Oct 7, 2021. By S V Aditya
Before DevOps era, Development and Operations worked in silos with each team having different priorities. Once DevOps became a common practice among industries - these siloes dissolved. DevOps brought modern ideas of design and delivery. A practice of continuous development and continuous improvement came to be. This cycle of continuous improvement and development relies on one critical element - effective feedback. That's where one of the key phases of DevOps comes in - monitoring. Throughout their history, DevOps teams have relied on effective monitoring to know what to improve and test if their improvements are having the right effect. But it isn't enough.

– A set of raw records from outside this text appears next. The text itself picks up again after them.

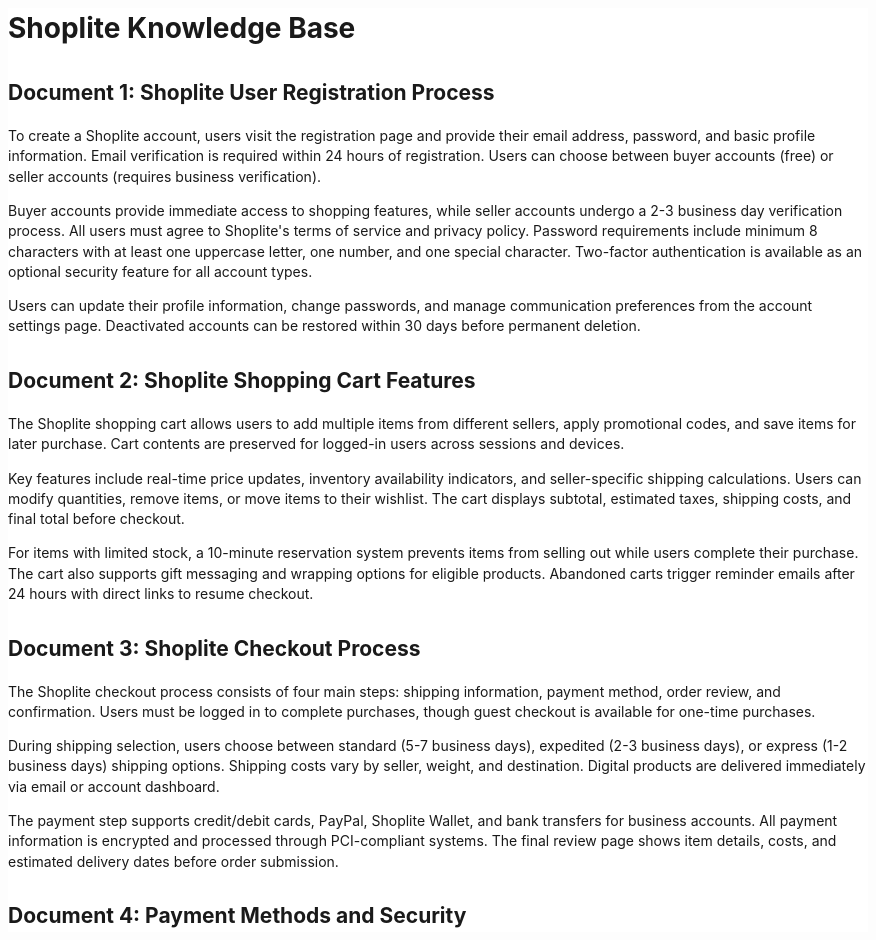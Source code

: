 # Shoplite Knowledge Base

## Document 1: Shoplite User Registration Process

To create a Shoplite account, users visit the registration page and provide their email address, password, and basic profile information. Email verification is required within 24 hours of registration. Users can choose between buyer accounts (free) or seller accounts (requires business verification). 

Buyer accounts provide immediate access to shopping features, while seller accounts undergo a 2-3 business day verification process. All users must agree to Shoplite's terms of service and privacy policy. Password requirements include minimum 8 characters with at least one uppercase letter, one number, and one special character. Two-factor authentication is available as an optional security feature for all account types.

Users can update their profile information, change passwords, and manage communication preferences from the account settings page. Deactivated accounts can be restored within 30 days before permanent deletion.



## Document 2: Shoplite Shopping Cart Features

The Shoplite shopping cart allows users to add multiple items from different sellers, apply promotional codes, and save items for later purchase. Cart contents are preserved for logged-in users across sessions and devices.

Key features include real-time price updates, inventory availability indicators, and seller-specific shipping calculations. Users can modify quantities, remove items, or move items to their wishlist. The cart displays subtotal, estimated taxes, shipping costs, and final total before checkout.

For items with limited stock, a 10-minute reservation system prevents items from selling out while users complete their purchase. The cart also supports gift messaging and wrapping options for eligible products. Abandoned carts trigger reminder emails after 24 hours with direct links to resume checkout.

## Document 3: Shoplite Checkout Process

The Shoplite checkout process consists of four main steps: shipping information, payment method, order review, and confirmation. Users must be logged in to complete purchases, though guest checkout is available for one-time purchases.

During shipping selection, users choose between standard (5-7 business days), expedited (2-3 business days), or express (1-2 business days) shipping options. Shipping costs vary by seller, weight, and destination. Digital products are delivered immediately via email or account dashboard.

The payment step supports credit/debit cards, PayPal, Shoplite Wallet, and bank transfers for business accounts. All payment information is encrypted and processed through PCI-compliant systems. The final review page shows item details, costs, and estimated delivery dates before order submission.

## Document 4: Payment Methods and Security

Drawbacks of Monitoring The key problem with monitoring is that it's very static. It simply lacks the agility and speed required for modern DevOps. In the Known-Unknown matrix, monitoring only tackles the Known components. DevOps teams must know what KPIs and logs are important. They also have to know in advance what can go wrong and have to measure the right KPIs and logs to check for it. This a priori knowledge is never enough - which leads to many unknown errors and causes delays in fixing incidents. Ultimately, relying on monitoring is the cause of long Mean Time to Resolve (MTTR) Incidents. Secondly, it makes companies dependant on key employees. Think about how much the loss of an individual who knows the ins and outs of your software means to you. Replacing that level of expertise requires years of facing the same challenges to cultivate the same skills. Thirdly, monitoring is inefficient. Even knowing all of the issues, it takes a large team to filter through hundreds of alerts to find the issues. And it's worse if the incident causes a downtime when the stakes are high and the losses astronomical. Fourthly, Monitoring does not always give enough information. Many alerts are unactionable because the engineers reading these alerts do not understand what it means to the system, or what microservices are being affected.
Modern DevOps needs more to fuel consistent growth and innovation without focusing on a constant cycle of fixes. For that monitoring, as it is, is not enough. In keeping with DevOps philosophy, monitoring must also evolve - into Observability.
Observability in DevOps - Current State Observability is defined in different ways by different DevOps teams, but all agree on one key aspect - it enables holistic insight into your IT stack and does this without requiring patterns and policies in advance. We like to define it as Monitoring++ - an evolution of monitoring using statistical and AI-based techniques to meet the demands of modern software architectures. It brings the DevOps concept of continuous improvement to the process of monitoring itself and helps DevOps engineers do their job more effectively. Observability is the next generation of monitoring.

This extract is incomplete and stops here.